(EXCERPTED DATA begins)

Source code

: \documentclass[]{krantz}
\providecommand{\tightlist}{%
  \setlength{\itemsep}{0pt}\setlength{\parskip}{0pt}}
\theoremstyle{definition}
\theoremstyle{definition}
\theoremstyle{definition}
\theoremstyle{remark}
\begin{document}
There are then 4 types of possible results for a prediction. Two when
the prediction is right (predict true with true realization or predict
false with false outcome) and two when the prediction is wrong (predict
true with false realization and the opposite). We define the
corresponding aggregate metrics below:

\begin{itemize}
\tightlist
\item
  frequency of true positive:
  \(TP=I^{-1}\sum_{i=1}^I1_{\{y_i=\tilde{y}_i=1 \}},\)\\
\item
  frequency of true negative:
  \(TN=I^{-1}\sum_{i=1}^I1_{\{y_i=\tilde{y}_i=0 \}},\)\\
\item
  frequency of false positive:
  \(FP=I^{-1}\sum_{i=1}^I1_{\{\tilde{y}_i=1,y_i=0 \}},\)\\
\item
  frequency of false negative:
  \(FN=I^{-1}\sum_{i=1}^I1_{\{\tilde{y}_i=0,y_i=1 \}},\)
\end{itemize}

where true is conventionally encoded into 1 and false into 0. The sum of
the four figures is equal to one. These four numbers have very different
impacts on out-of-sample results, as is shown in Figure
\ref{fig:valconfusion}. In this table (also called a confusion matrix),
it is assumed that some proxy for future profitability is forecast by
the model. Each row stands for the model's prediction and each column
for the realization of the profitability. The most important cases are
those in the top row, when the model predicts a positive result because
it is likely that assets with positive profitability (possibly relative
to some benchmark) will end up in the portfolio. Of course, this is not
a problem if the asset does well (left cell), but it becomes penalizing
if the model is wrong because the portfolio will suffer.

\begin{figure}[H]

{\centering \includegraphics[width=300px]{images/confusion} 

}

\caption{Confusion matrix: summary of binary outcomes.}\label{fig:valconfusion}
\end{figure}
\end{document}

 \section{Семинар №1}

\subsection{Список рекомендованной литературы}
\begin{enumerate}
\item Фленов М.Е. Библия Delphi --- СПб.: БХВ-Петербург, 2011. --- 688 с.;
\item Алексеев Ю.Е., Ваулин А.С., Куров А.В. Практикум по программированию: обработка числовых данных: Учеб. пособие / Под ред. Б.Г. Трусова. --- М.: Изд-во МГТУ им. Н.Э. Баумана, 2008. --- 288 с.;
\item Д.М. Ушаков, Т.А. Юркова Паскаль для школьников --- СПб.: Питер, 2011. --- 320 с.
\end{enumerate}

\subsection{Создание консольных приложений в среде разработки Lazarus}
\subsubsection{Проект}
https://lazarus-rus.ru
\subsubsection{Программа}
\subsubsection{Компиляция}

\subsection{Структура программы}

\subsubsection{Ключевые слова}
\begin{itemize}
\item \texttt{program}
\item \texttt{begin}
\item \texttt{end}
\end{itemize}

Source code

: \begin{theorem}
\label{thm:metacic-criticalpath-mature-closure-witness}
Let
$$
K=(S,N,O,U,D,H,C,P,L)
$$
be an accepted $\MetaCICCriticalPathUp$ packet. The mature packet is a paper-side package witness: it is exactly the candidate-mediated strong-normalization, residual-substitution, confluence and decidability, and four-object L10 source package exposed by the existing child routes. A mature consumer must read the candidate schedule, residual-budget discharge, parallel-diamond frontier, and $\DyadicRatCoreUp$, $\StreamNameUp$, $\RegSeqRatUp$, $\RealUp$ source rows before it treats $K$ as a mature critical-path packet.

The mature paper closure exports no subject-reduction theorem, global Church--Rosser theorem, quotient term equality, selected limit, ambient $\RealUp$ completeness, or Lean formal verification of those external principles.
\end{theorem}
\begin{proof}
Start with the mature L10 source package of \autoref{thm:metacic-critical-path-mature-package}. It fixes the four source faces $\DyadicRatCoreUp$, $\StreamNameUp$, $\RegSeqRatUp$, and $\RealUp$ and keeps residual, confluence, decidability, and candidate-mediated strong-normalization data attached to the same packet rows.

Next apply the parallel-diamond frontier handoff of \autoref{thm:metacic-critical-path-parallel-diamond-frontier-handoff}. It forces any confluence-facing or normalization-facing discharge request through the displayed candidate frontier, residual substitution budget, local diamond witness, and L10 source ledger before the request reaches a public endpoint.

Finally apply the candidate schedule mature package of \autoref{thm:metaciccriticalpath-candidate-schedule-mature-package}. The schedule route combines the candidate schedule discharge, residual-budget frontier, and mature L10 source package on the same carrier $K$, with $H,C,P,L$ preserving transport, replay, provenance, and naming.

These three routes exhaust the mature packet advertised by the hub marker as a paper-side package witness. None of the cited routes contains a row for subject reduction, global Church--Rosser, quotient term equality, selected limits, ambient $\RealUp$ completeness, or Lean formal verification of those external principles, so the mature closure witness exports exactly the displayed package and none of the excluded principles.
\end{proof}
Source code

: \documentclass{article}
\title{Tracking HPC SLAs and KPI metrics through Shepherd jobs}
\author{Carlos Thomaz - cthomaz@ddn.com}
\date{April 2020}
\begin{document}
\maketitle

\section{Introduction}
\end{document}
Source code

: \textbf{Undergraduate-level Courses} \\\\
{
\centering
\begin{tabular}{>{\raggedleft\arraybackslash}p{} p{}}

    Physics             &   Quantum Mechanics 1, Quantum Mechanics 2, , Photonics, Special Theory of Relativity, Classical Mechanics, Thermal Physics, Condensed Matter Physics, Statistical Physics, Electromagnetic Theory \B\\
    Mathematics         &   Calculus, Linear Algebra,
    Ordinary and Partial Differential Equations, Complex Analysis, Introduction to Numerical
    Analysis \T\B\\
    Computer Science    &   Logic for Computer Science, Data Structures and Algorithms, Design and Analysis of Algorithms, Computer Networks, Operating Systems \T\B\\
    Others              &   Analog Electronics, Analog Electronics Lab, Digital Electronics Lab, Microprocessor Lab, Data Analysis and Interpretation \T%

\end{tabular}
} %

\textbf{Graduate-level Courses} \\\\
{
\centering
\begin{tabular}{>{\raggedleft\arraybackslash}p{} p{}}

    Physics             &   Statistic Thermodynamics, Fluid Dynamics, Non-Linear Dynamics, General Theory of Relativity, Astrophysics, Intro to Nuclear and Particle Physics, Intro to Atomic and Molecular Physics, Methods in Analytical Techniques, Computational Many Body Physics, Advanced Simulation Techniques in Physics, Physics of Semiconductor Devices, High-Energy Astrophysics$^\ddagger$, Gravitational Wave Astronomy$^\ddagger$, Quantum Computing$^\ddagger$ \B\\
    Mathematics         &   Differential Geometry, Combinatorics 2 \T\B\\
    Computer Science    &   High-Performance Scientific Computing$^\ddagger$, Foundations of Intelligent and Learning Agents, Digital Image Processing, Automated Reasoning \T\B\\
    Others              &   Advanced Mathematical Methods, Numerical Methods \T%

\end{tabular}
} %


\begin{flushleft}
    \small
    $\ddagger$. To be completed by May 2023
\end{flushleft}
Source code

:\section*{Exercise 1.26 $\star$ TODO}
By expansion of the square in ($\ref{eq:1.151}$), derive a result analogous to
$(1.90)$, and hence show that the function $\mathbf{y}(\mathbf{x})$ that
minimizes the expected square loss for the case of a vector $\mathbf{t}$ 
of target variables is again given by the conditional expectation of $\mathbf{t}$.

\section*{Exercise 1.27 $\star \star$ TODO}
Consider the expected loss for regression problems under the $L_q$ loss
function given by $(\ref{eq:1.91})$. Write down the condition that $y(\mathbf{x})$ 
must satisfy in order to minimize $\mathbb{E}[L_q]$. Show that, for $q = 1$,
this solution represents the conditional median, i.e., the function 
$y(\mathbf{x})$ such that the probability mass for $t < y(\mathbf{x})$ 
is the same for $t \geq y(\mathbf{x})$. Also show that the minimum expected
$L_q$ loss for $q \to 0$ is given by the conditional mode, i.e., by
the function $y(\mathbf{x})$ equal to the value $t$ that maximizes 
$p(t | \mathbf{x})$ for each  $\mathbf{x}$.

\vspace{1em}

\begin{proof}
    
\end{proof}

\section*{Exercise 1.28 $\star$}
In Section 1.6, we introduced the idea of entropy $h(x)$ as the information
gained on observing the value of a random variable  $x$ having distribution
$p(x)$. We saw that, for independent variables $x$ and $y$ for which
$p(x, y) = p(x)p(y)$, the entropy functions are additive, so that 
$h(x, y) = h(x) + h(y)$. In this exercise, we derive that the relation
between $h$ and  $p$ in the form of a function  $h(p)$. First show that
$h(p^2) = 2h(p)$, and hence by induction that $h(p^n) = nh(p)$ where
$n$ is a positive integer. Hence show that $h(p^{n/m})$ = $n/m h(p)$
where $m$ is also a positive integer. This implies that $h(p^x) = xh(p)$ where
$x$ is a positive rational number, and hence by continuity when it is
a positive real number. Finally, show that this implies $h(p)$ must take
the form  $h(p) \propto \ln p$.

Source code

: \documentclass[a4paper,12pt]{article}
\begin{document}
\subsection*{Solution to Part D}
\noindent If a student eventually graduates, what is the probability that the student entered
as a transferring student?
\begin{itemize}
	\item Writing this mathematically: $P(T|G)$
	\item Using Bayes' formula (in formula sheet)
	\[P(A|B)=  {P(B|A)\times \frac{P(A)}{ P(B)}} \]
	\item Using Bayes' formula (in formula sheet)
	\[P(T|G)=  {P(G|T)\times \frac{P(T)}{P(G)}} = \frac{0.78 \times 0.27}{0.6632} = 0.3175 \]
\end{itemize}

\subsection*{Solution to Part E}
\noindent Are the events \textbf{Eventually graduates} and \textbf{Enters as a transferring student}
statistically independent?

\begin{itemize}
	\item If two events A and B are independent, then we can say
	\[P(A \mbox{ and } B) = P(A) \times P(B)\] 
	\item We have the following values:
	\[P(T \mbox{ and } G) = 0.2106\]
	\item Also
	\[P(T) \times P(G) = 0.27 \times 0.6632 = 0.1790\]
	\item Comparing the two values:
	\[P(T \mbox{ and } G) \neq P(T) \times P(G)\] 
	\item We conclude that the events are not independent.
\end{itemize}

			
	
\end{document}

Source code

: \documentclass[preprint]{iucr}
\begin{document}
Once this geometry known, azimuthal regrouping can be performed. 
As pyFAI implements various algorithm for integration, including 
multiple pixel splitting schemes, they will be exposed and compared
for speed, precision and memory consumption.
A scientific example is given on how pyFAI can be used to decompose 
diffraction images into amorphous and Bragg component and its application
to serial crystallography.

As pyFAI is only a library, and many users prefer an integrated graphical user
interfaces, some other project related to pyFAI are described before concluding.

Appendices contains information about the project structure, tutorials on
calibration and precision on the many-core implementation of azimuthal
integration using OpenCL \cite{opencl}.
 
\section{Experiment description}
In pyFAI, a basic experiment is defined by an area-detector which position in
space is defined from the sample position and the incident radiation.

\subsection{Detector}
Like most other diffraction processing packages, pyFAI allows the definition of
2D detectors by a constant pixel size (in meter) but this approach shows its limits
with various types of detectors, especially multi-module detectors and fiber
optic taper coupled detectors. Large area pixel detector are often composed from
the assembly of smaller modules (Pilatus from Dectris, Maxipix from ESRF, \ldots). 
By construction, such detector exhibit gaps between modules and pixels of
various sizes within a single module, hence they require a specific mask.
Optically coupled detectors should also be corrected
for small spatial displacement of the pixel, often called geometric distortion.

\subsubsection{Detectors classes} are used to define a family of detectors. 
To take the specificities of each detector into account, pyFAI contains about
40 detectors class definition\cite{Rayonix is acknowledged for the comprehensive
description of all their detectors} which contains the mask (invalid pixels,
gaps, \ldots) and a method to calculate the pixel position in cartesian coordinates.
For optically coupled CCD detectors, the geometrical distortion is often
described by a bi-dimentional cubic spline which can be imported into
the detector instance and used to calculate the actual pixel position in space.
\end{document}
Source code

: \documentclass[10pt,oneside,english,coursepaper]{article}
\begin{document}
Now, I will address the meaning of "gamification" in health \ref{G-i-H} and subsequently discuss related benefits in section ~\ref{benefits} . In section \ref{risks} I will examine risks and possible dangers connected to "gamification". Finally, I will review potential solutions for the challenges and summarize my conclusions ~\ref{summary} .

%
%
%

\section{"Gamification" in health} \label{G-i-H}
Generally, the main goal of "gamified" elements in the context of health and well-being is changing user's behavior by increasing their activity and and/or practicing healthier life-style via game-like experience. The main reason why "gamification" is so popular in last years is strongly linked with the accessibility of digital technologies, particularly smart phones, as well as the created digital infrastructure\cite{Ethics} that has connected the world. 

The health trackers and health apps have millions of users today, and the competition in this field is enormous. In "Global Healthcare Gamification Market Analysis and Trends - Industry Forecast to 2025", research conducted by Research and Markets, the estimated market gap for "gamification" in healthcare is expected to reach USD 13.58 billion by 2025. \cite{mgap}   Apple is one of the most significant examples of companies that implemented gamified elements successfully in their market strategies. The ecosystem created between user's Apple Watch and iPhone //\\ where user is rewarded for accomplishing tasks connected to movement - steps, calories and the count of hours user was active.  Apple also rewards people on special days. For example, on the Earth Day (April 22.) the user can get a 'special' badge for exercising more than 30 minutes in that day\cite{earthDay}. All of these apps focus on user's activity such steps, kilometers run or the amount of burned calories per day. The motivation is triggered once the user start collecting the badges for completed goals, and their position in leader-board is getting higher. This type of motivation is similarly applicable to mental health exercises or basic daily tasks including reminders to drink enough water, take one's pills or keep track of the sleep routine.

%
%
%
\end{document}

(EXCERPTED DATA ends)

§ **EXERCISE BRIEF**:
Provide every line from the material that contains the word "results".

§ **SOLUTION TO THIS EXERCISE**:
There are then 4 types of possible results for a prediction. Two when
impacts on out-of-sample results, as is shown in Figure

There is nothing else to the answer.